Re: [PATCH RFC 1/9] RDMA/rv: Public interferce for the RDMA Rendezvous module

[Date Prev][Date Next][Thread Prev][Thread Next][Date Index][Thread Index]

 



On Fri, Mar 19, 2021 at 08:56:27AM -0400, kaike.wan@xxxxxxxxx wrote:
> From: Kaike Wan <kaike.wan@xxxxxxxxx>
> 
> The RDMA Rendezvous (rv) module provides an interface for HPC
> middlewares to improve performance by caching memory region
> registration, and improve the scalibity of RDMA transaction
> through connection managements between nodes. This mechanism
> is implemented through the following ioctl requests:
> - ATTACH: to attach to an RDMA device.
> - REG_MEM: to register a user/kernel memory region.
> - DEREG_MEM: to release application use of MR, allowing it to
>              remain in cache.
> - GET_CACHE_STATS: to get cache statistics.
> - CONN_CREATE: to create an RC connection.
> - CONN_CONNECT: to start the connection.
> - CONN_GET_CONN_COUNT: to use as part of error recovery from lost
>                        messages in the application.
> - CONN_GET_STATS: to get connection statistics.
> - GET_EVENT_STATS: to get the RDMA event statistics.
> - POST_RDMA_WR_IMMED: to post an RDMA WRITE WITH IMMED request.
> 
> Signed-off-by: Todd Rimmer <todd.rimmer@xxxxxxxxx>
> Signed-off-by: Kaike Wan <kaike.wan@xxxxxxxxx>
>  include/uapi/rdma/rv_user_ioctls.h | 558 +++++++++++++++++++++++++++++
>  1 file changed, 558 insertions(+)
>  create mode 100644 include/uapi/rdma/rv_user_ioctls.h
> 
> diff --git a/include/uapi/rdma/rv_user_ioctls.h b/include/uapi/rdma/rv_user_ioctls.h
> new file mode 100644
> index 000000000000..97e35b722443
> +++ b/include/uapi/rdma/rv_user_ioctls.h
> @@ -0,0 +1,558 @@
> +/* SPDX-License-Identifier: ((GPL-2.0 WITH Linux-syscall-note) OR BSD-3-Clause) */
> +/*
> + * Copyright(c) 2020 - 2021 Intel Corporation.
> + */
> +#ifndef __RV_USER_IOCTL_H__
> +#define __RV_USER_IOCTL_H__
> +#include <rdma/rdma_user_ioctl.h>
> +#include <rdma/ib_user_sa.h>
> +#include <rdma/ib_user_verbs.h>
> +
> +/* Checking /Documentation/userspace-api/ioctl/ioctl-number.rst */
> +#define RV_MAGIC RDMA_IOCTL_MAGIC

No.

> +#define RV_FILE_NAME "/dev/rv"

No.

> +
> +/*
> + * Handles are opaque to application; they are meaningful only to the
> + * RV driver
> + */
> +
> +/* this version of ABI */
> +#define RV_ABI_VER_MAJOR 1
> +#define RV_ABI_VER_MINOR 0

No, see my remarks to your other intel colleagues doing the ioasid
stuff.

> +struct rv_query_params_out {
> +		/* ABI version */
> +	__u16 major_rev;
> +	__u16 minor_rev;
> +	__u32 resv1;
> +	__aligned_u64 capability;
> +	__aligned_u64 resv2[6];

No pre-adding reserved stuff

> +};
> +
> +#define RV_IOCTL_QUERY _IOR(RV_MAGIC, 0xFC, struct rv_query_params_out)
> +
> +/* Mode for use of rv module by PSM */
> +#define RV_RDMA_MODE_USER 0	/* user MR caching only */
> +#define RV_RDMA_MODE_KERNEL 1	/* + kernel RC QPs with kernel MR caching */

Huh?
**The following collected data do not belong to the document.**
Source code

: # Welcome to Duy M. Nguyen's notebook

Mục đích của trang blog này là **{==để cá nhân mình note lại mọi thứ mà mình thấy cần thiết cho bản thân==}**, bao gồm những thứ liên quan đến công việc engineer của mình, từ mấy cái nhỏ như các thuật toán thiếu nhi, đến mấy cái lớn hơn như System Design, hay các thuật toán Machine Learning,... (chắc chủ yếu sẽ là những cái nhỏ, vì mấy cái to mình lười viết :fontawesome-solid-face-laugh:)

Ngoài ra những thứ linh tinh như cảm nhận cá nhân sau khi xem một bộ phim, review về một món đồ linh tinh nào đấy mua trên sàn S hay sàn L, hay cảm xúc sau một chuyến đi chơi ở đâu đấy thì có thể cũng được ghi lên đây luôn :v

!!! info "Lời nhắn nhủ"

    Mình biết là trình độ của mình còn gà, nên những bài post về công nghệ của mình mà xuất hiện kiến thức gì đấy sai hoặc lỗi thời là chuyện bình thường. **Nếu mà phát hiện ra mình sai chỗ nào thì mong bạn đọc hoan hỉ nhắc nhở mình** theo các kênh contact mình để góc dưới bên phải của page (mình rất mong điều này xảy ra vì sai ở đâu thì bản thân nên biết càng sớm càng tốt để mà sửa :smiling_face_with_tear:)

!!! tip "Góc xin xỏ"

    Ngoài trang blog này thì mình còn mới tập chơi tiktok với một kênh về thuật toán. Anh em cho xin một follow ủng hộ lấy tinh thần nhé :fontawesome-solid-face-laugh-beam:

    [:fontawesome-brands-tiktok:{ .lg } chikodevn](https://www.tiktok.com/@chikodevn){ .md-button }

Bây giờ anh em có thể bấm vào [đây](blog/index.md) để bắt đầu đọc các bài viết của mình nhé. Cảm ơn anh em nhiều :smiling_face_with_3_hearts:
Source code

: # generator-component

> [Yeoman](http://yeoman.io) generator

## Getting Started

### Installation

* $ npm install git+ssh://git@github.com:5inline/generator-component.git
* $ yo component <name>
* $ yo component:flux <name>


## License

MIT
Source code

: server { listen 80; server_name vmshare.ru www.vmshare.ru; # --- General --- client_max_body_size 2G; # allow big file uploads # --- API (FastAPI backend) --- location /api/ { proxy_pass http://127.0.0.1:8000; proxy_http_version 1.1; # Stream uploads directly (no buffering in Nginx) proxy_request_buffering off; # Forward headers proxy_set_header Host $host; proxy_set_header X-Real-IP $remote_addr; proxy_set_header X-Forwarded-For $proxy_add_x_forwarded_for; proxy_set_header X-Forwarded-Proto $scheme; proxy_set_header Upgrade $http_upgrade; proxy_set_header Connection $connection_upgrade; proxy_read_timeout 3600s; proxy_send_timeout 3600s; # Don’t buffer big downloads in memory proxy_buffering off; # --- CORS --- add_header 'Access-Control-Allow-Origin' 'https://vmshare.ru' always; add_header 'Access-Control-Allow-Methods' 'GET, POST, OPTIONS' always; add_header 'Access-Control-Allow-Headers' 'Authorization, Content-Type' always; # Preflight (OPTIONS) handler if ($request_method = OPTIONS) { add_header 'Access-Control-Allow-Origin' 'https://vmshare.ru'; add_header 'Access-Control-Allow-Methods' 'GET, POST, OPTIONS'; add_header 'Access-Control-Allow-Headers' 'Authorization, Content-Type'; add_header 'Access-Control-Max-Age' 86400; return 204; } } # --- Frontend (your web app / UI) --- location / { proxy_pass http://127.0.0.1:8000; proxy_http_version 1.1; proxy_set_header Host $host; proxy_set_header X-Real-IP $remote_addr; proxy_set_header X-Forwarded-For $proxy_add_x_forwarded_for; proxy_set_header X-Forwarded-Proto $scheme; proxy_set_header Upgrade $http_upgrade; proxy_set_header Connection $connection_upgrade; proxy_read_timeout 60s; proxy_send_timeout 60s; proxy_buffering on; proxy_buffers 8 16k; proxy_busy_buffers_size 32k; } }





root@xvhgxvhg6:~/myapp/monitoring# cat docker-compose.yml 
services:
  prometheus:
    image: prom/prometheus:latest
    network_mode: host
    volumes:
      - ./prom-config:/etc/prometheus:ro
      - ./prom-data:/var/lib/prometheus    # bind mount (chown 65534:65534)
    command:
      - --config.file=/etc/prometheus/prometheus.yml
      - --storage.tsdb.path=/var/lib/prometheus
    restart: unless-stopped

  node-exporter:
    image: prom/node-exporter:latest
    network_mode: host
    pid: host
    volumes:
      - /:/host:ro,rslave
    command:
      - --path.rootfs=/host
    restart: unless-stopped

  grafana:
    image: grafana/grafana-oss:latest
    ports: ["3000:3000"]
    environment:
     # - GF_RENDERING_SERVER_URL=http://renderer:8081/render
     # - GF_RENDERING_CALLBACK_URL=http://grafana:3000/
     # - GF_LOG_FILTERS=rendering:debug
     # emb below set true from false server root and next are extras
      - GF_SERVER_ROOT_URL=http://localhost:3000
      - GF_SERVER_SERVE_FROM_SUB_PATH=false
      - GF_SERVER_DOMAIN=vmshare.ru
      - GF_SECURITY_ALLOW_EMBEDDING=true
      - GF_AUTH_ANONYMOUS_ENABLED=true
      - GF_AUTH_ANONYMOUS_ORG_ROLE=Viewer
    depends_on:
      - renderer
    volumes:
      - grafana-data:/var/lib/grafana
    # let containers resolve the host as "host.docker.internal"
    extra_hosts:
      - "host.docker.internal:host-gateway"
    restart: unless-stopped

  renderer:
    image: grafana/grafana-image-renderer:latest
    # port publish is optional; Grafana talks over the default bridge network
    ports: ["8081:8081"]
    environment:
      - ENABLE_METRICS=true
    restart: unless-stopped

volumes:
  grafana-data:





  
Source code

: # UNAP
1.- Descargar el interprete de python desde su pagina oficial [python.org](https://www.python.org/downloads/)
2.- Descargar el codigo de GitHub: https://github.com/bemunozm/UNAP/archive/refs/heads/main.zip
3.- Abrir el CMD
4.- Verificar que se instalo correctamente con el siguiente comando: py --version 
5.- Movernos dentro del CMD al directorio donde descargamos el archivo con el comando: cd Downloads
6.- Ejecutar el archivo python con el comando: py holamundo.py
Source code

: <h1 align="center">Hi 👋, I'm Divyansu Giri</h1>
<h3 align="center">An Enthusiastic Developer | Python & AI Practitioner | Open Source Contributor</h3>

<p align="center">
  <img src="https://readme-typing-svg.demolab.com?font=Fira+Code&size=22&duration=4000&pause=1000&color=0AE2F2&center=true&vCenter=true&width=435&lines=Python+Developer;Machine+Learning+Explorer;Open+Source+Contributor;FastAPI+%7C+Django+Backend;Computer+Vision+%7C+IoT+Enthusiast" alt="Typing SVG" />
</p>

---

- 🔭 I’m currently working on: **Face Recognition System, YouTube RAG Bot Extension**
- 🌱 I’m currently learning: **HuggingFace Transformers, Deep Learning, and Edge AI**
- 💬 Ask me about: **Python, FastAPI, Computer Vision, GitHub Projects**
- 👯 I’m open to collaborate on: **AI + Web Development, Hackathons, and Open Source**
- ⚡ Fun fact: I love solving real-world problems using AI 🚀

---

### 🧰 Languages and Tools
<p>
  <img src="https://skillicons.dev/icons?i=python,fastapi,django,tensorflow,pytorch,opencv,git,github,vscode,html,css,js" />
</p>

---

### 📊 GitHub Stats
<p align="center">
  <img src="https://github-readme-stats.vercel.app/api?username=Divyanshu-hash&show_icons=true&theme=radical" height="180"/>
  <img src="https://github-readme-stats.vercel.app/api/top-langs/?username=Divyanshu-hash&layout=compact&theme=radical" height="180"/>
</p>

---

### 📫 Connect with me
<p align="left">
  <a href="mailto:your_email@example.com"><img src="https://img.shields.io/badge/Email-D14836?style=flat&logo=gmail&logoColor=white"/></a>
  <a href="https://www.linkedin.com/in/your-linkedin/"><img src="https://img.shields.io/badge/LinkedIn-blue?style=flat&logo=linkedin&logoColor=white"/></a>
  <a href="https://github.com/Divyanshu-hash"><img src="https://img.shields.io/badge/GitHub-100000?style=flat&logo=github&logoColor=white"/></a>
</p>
Mode sounds bad.

> +/*
> + * mr_cache_size is in MBs and if 0 will use module param as default
> + * num_conn - number of QPs between each pair of nodes
> + * loc_addr - used to select client/listen vs rem_addr
> + * index_bits - num high bits of immed data with rv index
> + * loc_gid_index - SGID for client connections
> + * loc_gid[16] - to double check gid_index unchanged
> + * job_key[RV_MAX_JOB_KEY_LEN] = unique uuid per job
> + * job_key_len - len, if 0 matches jobs with len==0 only
> + * q_depth - size of QP and per QP CQs
> + * reconnect_timeout - in seconds from loss to restoration
> + * hb_interval - in milliseconds between heartbeats
> + */
> +struct rv_attach_params_in {
> +	char dev_name[RV_MAX_DEV_NAME_LEN];

Guessing this is a no too.

> +	__u32 mr_cache_size;
> +	__u8 rdma_mode;
> +
> +	/* additional information for RV_RDMA_MODE_KERNEL */
> +	__u8 port_num;
> +	__u8 num_conn;

Lots of alignment holes, don't do that either.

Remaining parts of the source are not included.